Qu’est ce que le vernaculaire?
Tout d’abord revenons sur le gros mot utilisé en titre ci-dessus : Vernaculaire. Je me souviens quand un de nos profs aux Arts Deco nous a demandé la veille des vacances : “de faire une recherche vernaculaire sur l’endroit où vous vous trouverez”, sans plus d’explications. ça nous a laissé perplexe.
Le dictionnaire nous dit:
Propre à un pays, à ses habitants. Synon. autochtone, domestique, indigène.Coutumes vernaculaires. Avec l’agriculture, le tissage et la poterie, on voit se généraliser le travail du bois (…). À ce stade appartiennent la plupart des constructions « vernaculaires » élevées dans le monde (La Gde Encyclop., Paris, Larousse, t. 16, 1973, p. 3255, col. 1).

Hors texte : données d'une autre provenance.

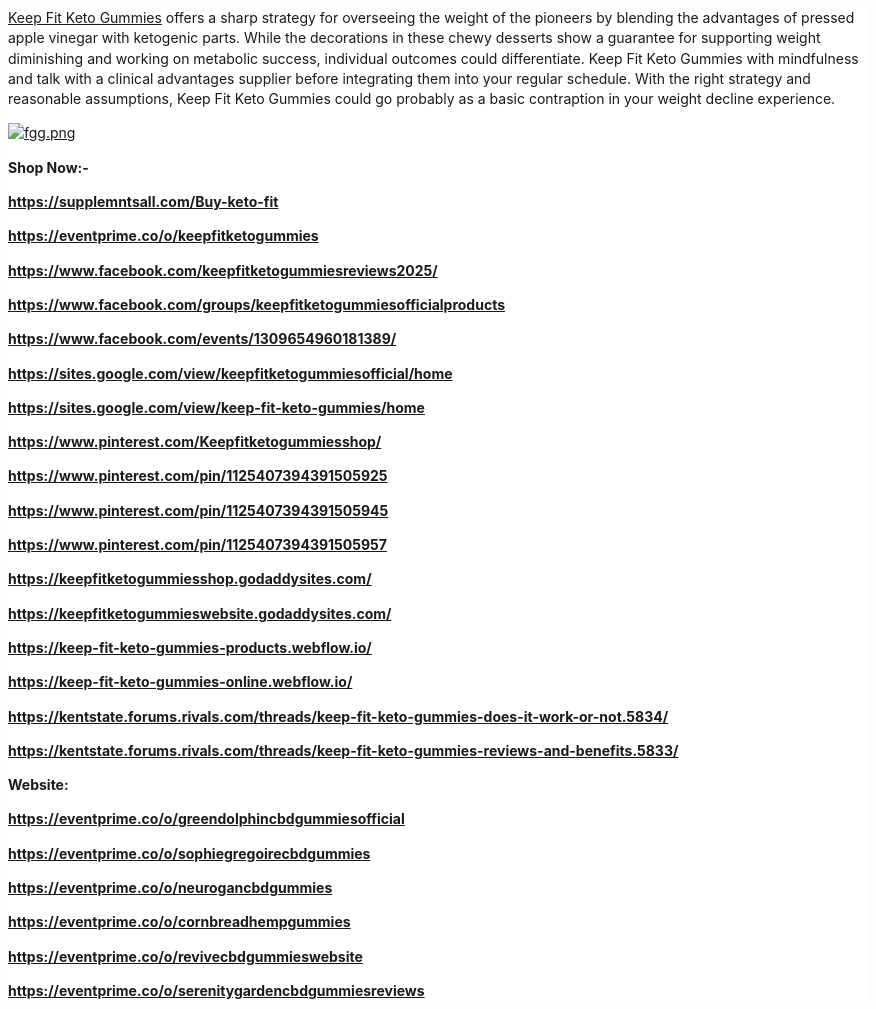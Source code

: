 <p><a href="https://eventprime.co/o/keepfitketogummies">Keep Fit Keto Gummies</a> offers a sharp strategy for overseeing the weight of the pioneers by blending the advantages of pressed apple vinegar with ketogenic parts. While the decorations in these chewy desserts show a guarantee for supporting weight diminishing and working on metabolic success, individual outcomes could differentiate. Keep Fit Keto Gummies with mindfulness and talk with a clinical advantages supplier before integrating them into your regular schedule. With the right strategy and reasonable assumptions, Keep Fit Keto Gummies could go probably as a basic contraption in your weight decline experience.</p>
<p><a href="https://supplemntsall.com/Buy-keto-fit"><img src="https://groups.google.com/group/fitbites-bhb-gummies-does-it-really-works/attach/3bee92362b294/fgg.png?part=0.3&amp;view=1" alt="fgg.png" width="534px" height="184px" data-iml="16353.099999999977" /></a></p>
<p><strong>Shop Now:-</strong></p>
<p><strong><a href="https://supplemntsall.com/Buy-keto-fit">https://supplemntsall.com/Buy-keto-fit</a>&nbsp;</strong></p>
<p><strong><a href="https://eventprime.co/o/keepfitketogummies">https://eventprime.co/o/keepfitketogummies</a>&nbsp;</strong></p>
<p><strong><a href="https://www.facebook.com/keepfitketogummiesreviews2025/">https://www.facebook.com/keepfitketogummiesreviews2025/</a>&nbsp;</strong></p>
<p><strong><a href="https://www.facebook.com/groups/keepfitketogummiesofficialproducts">https://www.facebook.com/groups/keepfitketogummiesofficialproducts</a>&nbsp;</strong></p>
<p><strong><a href="https://www.facebook.com/events/1309654960181389/">https://www.facebook.com/events/1309654960181389/</a>&nbsp;</strong></p>
<p><strong><a href="https://sites.google.com/view/keepfitketogummiesofficial/home">https://sites.google.com/view/keepfitketogummiesofficial/home</a>&nbsp;</strong></p>
<p><strong><a href="https://sites.google.com/view/keep-fit-keto-gummies/home">https://sites.google.com/view/keep-fit-keto-gummies/home</a>&nbsp;</strong></p>
<p><strong><a href="https://www.pinterest.com/Keepfitketogummiesshop/">https://www.pinterest.com/Keepfitketogummiesshop/</a>&nbsp;</strong></p>
<p><strong><a href="https://www.pinterest.com/pin/1125407394391505925">https://www.pinterest.com/pin/1125407394391505925</a>&nbsp;</strong></p>
<p><strong><a href="https://www.pinterest.com/pin/1125407394391505945">https://www.pinterest.com/pin/1125407394391505945</a>&nbsp;</strong></p>
<p><strong><a href="https://www.pinterest.com/pin/1125407394391505957">https://www.pinterest.com/pin/1125407394391505957</a>&nbsp;</strong></p>
<p><strong><a href="https://keepfitketogummiesshop.godaddysites.com/">https://keepfitketogummiesshop.godaddysites.com/</a>&nbsp;</strong></p>
<p><strong><a href="https://keepfitketogummieswebsite.godaddysites.com/">https://keepfitketogummieswebsite.godaddysites.com/</a>&nbsp;</strong></p>
<p><strong><a href="https://keep-fit-keto-gummies-products.webflow.io/">https://keep-fit-keto-gummies-products.webflow.io/</a>&nbsp;</strong></p>
<p><strong><a href="https://keep-fit-keto-gummies-online.webflow.io/">https://keep-fit-keto-gummies-online.webflow.io/</a>&nbsp;</strong></p>
<p><strong><a href="https://kentstate.forums.rivals.com/threads/keep-fit-keto-gummies-does-it-work-or-not.5834/">https://kentstate.forums.rivals.com/threads/keep-fit-keto-gummies-does-it-work-or-not.5834/</a>&nbsp;</strong></p>
<p><strong><a href="https://kentstate.forums.rivals.com/threads/keep-fit-keto-gummies-reviews-and-benefits.5833/">https://kentstate.forums.rivals.com/threads/keep-fit-keto-gummies-reviews-and-benefits.5833/</a>&nbsp;</strong></p>
<p><strong>Website:</strong></p>
<p><strong><a href="https://eventprime.co/o/greendolphincbdgummiesofficial">https://eventprime.co/o/greendolphincbdgummiesofficial</a>&nbsp;</strong></p>
<p><strong><span data-sheets-root="1"><a class="in-cell-link" href="https://eventprime.co/o/sophiegregoirecbdgummies" target="_blank">https://eventprime.co/o/sophiegregoirecbdgummies</a>&nbsp;</span></strong></p>
<p><strong><span data-sheets-root="1"><span data-sheets-root="1"><a class="in-cell-link" href="https://eventprime.co/o/neurogancbdgummies" target="_blank">https://eventprime.co/o/neurogancbdgummies</a>&nbsp;</span></span></strong></p>
<p><strong><span data-sheets-root="1"><span data-sheets-root="1"><a href="https://eventprime.co/o/cornbreadhempgummies">https://eventprime.co/o/cornbreadhempgummies</a>&nbsp;</span></span></strong></p>
<p><strong><span data-sheets-root="1"><span data-sheets-root="1"><span data-sheets-root="1"><a class="in-cell-link" href="https://eventprime.co/o/revivecbdgummieswebsite" target="_blank">https://eventprime.co/o/revivecbdgummieswebsite</a>&nbsp;</span></span></span></strong></p>
<p><strong><span data-sheets-root="1"><span data-sheets-root="1"><span data-sheets-root="1"><a href="https://eventprime.co/o/serenitygardencbdgummiesreviews">https://eventprime.co/o/serenitygardencbdgummiesreviews</a>&nbsp;</span></span></span></strong></p>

Walker Evans s’est emparé de cette définition pour créer un style photographique : il photographie ce qui est utilitaire, populaire, typique, et représentatif de la culture populaire. Cette recherche devient une obsession tout au long de sa vie. Du vernaculaire au documentaire, en passant par la street photographie, Il devient une figure majeure de la photographie américaine du xxe siècle et influencera des générations de photographes Robert Frank, Lee Friedlander, Diane Arbus, etc.
Cette approche est pour moi fondamentale. Appréhender l’ordinaire avec un oeil nouveau pour en tirer l’extraordinaire, pour montrer ce que plus personne ne voit, pour documenter au sens propre du terme, laisser une trace de l’époque, des coutumes, etc. Toutes ces choses font sens et trouvent un réelle résonance dans mon approche de la photographie dite “sociale”.
Côté forme, un mode frontal (accentué par la prise de vue à la chambre), dépourvu d’effets artistiques, qu’il appellera « style documentaire », oscille entre information et poésie.
Observez la manière dont Walker Evans photographie ces familles, en quelques images, il raconte ce qu’ils sont, là où ils vivent, comment ils vivent… Une efficacité redoutable.
Walker Evans disait : « Une bonne exposition est une leçon pour le regard. »
L’oeuvre de W. Evans me touche par sa simplicité et la poésie qui s’en dégage. Il photographie sans effets, s’efface au profit de son sujet, laissant le sujet converser directement avec le spectateur. Regarder et montrer le réel, la vacuité, l’obsolète, l’absence, le rebut, W. Evans informe mais ne juge pas, il n’intervient pas. Il documente simplement et laisse la place à la poésie des petites choses.
Cela me parle en tant que photographe documentaire de mariage et de famille, car c’est exactement comme ça que j’envisage notre métier : nous photographions pas la grande histoire mais les petites histoires, des moments de vie régis par des coutumes vernaculaires, et c’est ce que nous devons mettre en avant, ce qui dépasse le temps, qui raconte un moment dans une vie.